Using the records below, write out again exactly the lines that begin at the line containing "lines 317, 332)" and end at the line containing "ices compensation from", and no other lines.

Stored data:
▬▬▬▬▬▬▬▬▬▬

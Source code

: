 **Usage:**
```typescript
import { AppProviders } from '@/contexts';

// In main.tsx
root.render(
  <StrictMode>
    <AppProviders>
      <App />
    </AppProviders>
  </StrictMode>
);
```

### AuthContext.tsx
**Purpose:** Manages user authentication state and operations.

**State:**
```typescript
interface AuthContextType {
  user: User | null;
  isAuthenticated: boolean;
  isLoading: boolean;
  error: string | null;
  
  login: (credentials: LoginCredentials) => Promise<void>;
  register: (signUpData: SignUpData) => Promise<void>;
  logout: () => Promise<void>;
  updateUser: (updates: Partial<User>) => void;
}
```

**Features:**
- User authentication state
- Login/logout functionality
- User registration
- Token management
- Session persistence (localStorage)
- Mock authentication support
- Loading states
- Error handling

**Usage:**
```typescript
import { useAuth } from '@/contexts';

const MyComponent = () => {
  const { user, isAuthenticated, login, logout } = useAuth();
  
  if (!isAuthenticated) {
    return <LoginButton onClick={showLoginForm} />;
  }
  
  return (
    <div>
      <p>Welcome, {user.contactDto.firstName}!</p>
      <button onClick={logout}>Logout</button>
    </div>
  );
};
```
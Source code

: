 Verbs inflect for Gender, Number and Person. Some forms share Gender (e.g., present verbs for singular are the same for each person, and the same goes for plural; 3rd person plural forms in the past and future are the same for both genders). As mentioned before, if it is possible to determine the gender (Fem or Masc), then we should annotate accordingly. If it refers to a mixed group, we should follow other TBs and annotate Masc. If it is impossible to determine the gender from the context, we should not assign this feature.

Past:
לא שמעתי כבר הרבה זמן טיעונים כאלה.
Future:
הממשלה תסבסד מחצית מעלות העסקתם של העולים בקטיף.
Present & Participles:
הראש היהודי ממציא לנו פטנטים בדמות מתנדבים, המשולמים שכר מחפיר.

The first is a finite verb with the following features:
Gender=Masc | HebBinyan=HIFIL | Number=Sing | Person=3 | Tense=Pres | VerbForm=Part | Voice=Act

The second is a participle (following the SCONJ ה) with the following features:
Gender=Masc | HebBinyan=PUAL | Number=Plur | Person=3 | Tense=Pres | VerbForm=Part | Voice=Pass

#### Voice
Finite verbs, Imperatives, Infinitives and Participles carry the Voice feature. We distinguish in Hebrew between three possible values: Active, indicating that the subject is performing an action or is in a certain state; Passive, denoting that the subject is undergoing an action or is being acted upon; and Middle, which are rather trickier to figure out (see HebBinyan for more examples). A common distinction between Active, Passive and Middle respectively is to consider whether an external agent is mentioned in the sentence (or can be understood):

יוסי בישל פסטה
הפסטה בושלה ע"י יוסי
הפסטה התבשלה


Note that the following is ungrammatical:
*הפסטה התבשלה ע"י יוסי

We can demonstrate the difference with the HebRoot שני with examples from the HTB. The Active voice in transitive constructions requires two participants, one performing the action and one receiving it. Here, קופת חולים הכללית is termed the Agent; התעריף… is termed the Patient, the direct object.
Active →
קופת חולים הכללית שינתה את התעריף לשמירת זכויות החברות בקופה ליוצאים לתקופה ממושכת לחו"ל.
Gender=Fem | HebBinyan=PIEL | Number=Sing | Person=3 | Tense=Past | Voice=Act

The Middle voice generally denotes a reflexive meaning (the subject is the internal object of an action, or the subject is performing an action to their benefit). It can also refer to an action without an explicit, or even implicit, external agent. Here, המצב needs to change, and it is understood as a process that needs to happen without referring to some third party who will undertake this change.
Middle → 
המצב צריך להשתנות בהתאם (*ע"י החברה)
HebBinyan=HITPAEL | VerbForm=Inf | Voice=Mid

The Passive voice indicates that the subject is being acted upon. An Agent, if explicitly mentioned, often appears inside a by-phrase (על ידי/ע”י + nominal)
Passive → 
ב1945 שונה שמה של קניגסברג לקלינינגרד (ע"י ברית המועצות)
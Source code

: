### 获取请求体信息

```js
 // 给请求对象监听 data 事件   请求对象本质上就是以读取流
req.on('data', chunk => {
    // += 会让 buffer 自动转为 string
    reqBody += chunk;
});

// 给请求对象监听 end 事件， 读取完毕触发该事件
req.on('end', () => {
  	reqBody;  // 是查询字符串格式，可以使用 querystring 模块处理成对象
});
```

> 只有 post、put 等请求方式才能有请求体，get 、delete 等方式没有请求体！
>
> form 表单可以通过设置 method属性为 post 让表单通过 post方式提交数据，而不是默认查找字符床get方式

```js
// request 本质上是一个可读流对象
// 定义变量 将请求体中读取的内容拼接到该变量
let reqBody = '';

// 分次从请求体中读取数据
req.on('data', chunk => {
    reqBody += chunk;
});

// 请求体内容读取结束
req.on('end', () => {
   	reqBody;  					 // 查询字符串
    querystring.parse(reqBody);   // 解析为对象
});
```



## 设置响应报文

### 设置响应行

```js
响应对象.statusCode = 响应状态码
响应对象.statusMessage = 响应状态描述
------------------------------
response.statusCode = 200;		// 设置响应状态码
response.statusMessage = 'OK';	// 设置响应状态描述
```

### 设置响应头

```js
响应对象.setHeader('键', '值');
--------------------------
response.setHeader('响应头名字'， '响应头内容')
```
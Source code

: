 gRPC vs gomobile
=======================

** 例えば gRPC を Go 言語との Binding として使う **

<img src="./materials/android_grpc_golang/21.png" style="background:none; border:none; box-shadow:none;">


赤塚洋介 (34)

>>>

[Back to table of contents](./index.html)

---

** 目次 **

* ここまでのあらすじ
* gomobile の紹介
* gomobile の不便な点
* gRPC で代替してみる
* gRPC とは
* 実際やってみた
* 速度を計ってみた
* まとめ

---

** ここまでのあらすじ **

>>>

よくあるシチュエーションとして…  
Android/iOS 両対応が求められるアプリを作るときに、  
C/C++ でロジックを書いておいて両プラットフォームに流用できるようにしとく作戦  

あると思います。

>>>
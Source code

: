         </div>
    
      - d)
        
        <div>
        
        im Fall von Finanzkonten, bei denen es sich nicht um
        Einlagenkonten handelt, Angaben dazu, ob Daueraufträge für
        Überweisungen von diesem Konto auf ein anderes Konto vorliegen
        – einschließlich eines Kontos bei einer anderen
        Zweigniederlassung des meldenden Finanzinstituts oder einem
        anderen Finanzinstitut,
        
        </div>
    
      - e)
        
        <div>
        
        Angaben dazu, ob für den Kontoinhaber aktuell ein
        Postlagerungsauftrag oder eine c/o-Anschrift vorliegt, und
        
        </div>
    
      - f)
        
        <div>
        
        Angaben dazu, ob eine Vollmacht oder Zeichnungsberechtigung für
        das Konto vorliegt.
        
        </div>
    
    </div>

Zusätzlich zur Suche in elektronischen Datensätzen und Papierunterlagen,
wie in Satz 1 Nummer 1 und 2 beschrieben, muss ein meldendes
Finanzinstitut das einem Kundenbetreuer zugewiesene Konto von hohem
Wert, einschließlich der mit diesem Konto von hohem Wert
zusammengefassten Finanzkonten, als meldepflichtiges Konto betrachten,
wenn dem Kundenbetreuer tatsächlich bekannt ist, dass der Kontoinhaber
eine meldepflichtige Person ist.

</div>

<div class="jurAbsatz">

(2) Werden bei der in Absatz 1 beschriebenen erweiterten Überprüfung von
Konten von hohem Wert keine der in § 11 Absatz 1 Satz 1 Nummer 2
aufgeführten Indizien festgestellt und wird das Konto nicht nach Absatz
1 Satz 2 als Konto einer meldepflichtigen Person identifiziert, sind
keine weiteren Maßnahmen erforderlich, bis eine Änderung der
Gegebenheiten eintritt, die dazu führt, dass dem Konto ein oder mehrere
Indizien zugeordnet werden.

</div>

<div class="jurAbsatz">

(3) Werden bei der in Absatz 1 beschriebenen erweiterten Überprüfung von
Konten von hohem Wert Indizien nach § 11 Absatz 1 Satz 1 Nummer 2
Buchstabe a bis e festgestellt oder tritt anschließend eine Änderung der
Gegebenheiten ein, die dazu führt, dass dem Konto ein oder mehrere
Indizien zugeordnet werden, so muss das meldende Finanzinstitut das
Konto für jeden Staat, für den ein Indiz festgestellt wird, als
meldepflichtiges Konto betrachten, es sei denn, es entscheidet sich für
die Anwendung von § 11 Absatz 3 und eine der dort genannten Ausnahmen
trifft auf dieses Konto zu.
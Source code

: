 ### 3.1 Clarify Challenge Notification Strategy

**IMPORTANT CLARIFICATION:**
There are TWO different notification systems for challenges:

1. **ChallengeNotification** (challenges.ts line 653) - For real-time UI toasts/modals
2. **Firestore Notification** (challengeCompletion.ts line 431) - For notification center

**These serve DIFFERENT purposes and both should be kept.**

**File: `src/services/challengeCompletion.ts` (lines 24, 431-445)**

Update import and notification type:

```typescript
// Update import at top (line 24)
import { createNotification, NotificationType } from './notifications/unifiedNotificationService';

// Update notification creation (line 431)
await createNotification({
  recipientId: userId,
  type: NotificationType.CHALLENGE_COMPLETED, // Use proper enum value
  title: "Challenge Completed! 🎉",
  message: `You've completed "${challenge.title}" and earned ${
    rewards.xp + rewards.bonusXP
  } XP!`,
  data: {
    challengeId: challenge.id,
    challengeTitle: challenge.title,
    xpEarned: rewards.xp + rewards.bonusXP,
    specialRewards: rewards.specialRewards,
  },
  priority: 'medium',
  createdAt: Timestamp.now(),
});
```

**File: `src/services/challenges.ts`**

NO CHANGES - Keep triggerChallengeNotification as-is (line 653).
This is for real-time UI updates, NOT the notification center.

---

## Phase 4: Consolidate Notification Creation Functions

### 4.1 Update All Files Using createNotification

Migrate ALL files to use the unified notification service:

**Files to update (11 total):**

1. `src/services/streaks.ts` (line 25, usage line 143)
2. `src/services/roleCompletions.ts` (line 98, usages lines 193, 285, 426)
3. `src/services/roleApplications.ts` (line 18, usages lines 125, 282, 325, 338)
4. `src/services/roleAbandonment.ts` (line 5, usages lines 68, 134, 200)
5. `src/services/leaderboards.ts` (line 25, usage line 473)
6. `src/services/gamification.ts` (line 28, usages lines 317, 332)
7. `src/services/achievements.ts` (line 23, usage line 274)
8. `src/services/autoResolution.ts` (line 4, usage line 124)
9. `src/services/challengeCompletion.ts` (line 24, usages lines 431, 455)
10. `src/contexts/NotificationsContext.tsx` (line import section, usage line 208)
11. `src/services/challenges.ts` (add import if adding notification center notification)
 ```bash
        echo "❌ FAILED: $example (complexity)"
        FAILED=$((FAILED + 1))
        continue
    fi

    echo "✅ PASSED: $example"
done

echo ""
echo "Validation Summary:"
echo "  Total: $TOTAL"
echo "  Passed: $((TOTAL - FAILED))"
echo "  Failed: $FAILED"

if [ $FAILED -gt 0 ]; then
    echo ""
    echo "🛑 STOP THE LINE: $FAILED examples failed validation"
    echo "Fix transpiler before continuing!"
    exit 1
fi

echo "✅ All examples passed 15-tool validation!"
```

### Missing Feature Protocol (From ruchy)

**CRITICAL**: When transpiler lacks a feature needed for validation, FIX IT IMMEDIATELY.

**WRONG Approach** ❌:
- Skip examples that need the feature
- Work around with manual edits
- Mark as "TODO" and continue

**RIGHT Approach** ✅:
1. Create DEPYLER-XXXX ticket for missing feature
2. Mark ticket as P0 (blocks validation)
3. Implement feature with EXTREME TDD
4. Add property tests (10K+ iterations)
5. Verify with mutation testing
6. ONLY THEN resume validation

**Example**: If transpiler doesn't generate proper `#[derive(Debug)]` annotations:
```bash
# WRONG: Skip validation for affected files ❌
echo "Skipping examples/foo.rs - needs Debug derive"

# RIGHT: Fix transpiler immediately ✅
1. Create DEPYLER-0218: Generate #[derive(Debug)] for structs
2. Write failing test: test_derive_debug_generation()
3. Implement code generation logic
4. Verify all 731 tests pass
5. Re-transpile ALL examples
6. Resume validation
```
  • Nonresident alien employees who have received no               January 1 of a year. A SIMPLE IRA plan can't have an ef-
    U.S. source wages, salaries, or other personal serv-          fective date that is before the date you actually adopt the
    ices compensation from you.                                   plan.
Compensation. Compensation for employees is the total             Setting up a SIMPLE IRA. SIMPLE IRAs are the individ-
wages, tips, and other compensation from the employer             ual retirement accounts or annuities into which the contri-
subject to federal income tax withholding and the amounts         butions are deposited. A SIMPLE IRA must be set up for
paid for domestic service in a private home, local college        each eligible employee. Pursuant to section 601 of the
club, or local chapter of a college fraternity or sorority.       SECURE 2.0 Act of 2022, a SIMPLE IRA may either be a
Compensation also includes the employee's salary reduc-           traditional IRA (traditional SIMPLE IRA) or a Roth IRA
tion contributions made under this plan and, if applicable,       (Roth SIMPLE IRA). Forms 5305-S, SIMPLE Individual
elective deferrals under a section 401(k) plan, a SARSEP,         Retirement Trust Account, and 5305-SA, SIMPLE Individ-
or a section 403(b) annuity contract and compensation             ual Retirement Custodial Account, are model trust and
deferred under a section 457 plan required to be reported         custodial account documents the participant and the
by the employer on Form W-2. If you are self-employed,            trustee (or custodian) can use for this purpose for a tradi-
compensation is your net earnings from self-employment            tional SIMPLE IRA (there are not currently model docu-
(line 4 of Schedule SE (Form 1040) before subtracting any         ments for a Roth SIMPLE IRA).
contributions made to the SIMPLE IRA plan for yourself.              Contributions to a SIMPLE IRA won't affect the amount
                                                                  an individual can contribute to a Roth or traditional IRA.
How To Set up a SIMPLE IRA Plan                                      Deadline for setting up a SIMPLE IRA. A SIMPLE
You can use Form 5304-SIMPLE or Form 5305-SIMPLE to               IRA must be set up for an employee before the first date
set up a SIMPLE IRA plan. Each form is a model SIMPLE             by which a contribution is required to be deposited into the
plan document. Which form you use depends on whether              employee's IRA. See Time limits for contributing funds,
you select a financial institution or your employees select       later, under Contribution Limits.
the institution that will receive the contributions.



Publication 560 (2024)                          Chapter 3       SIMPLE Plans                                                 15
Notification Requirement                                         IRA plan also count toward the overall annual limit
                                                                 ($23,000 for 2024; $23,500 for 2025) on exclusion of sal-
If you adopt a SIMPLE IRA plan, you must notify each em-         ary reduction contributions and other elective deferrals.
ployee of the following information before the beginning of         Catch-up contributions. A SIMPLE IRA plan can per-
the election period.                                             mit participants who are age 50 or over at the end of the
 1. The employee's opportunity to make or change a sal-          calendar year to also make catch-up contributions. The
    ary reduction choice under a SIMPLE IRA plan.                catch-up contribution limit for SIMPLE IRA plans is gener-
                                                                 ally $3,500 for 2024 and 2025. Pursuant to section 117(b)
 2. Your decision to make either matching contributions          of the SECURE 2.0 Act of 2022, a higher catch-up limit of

▬▬▬▬▬▬▬▬▬▬

**Solution to the problem:**
6. `src/services/gamification.ts` (line 28, usages lines 317, 332)
7. `src/services/achievements.ts` (line 23, usage line 274)
8. `src/services/autoResolution.ts` (line 4, usage line 124)
9. `src/services/challengeCompletion.ts` (line 24, usages lines 431, 455)
10. `src/contexts/NotificationsContext.tsx` (line import section, usage line 208)
11. `src/services/challenges.ts` (add import if adding notification center notification)
 ```bash
        echo "❌ FAILED: $example (complexity)"
        FAILED=$((FAILED + 1))
        continue
    fi

    echo "✅ PASSED: $example"
done

echo ""
echo "Validation Summary:"
echo "  Total: $TOTAL"
echo "  Passed: $((TOTAL - FAILED))"
echo "  Failed: $FAILED"

if [ $FAILED -gt 0 ]; then
    echo ""
    echo "🛑 STOP THE LINE: $FAILED examples failed validation"
    echo "Fix transpiler before continuing!"
    exit 1
fi

echo "✅ All examples passed 15-tool validation!"
```

### Missing Feature Protocol (From ruchy)

**CRITICAL**: When transpiler lacks a feature needed for validation, FIX IT IMMEDIATELY.

**WRONG Approach** ❌:
- Skip examples that need the feature
- Work around with manual edits
- Mark as "TODO" and continue

**RIGHT Approach** ✅:
1. Create DEPYLER-XXXX ticket for missing feature
2. Mark ticket as P0 (blocks validation)
3. Implement feature with EXTREME TDD
4. Add property tests (10K+ iterations)
5. Verify with mutation testing
6. ONLY THEN resume validation

**Example**: If transpiler doesn't generate proper `#[derive(Debug)]` annotations:
```bash
# WRONG: Skip validation for affected files ❌
echo "Skipping examples/foo.rs - needs Debug derive"

# RIGHT: Fix transpiler immediately ✅
1. Create DEPYLER-0218: Generate #[derive(Debug)] for structs
2. Write failing test: test_derive_debug_generation()
3. Implement code generation logic
4. Verify all 731 tests pass
5. Re-transpile ALL examples
6. Resume validation
```
  • Nonresident alien employees who have received no               January 1 of a year. A SIMPLE IRA plan can't have an ef-
    U.S. source wages, salaries, or other personal serv-          fective date that is before the date you actually adopt the
    ices compensation from you.                                   plan.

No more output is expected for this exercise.